As if nature were mirroring her own erratic life, the unnamed narrator of The Inland Sea by alumna Madeleine Watts ‘19 careens headlong into a spree of self-destructive behavior in her native Australia surrounded by an eerie ecological nightmare of brush fires, flooding, and suffocating heat.

A hallucinatory dystopian vision, the book was hailed by the Irish Times as a “gripping debut,” while the Financial Times called the book “resplendent” and “compelling,” with prose “that crackles with electricity in the same way the world she’s writing about prickles with danger.”

The Inland Sea takes its title from the quixotic journey of early 19th century British explorer John Oxley into uncharted central Australia in search of this mythic body of water, which turned out to be a mirage in inhospitable desert, albeit one that lured many to their deaths over the years.

The heroine, the great-great-great-great granddaughter of Oxley’s, is a recent college grad and aspiring writer working at an emergency call center, where she fields nationwide calls dealing with disaster—human catastrophe backgrounded by a contagion of climate disasters.

Her ancestor’s dangerous quest into the desert outback echoes her own dark rite of passage of drinking binges, promiscuous sex, and violence, a year of living dangerously that culminates in departing Australia for a new life. 

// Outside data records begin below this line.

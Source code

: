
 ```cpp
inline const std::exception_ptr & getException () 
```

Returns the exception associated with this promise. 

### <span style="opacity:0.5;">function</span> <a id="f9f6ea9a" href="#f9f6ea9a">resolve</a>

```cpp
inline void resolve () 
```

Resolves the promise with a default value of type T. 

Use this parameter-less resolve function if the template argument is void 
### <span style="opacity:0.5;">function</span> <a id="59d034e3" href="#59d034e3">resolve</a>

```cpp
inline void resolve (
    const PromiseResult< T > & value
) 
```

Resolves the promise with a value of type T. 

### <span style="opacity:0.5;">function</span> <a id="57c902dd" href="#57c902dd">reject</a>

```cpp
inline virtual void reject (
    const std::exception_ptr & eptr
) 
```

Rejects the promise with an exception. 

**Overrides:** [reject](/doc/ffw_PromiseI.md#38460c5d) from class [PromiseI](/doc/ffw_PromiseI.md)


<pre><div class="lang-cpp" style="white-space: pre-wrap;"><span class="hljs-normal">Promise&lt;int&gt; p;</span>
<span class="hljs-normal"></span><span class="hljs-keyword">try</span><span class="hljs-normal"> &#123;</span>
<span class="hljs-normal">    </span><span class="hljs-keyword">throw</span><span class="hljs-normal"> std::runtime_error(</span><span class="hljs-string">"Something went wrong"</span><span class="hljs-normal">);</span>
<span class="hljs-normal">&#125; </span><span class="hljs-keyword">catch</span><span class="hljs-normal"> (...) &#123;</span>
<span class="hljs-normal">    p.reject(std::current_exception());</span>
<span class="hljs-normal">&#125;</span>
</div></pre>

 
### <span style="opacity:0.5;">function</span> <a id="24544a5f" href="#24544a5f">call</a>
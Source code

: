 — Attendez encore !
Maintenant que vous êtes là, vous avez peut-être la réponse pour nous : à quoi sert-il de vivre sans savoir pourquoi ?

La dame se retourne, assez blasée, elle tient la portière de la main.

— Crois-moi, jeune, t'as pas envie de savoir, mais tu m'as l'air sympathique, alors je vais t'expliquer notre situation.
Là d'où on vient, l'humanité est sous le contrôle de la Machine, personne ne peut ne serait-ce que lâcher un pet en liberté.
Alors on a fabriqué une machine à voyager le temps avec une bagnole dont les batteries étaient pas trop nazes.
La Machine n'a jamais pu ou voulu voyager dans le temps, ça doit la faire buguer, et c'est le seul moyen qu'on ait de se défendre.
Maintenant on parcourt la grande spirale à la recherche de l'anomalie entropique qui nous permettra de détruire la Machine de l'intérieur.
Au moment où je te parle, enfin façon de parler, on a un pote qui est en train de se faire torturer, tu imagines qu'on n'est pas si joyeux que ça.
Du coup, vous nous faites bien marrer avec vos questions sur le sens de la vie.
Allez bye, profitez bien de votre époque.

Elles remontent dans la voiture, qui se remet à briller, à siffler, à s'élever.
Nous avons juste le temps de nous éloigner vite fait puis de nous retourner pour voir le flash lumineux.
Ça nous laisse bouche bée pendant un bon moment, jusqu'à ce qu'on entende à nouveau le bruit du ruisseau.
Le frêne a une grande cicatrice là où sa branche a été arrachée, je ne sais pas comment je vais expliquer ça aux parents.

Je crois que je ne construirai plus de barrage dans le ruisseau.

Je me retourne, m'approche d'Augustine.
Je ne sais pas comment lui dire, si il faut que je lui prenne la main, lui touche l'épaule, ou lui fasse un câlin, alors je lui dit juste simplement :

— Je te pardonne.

Watts wrote this book some years back but it seems eerily prescient in light of the recent brushfire conflagration in Australia. As the Financial Times elaborated in their review: “The author implores us to look, listen and start admitting what’s out there: emergencies that will find us, even as we are trying hardest to escape them.”

Currently residing in New York, Watts is the author of the prize-winning novella, Afraid of Walking (2013), and is a freelance journalist for numerous publications, Including The Believer, Vox, and the Los Angeles Times Book Review.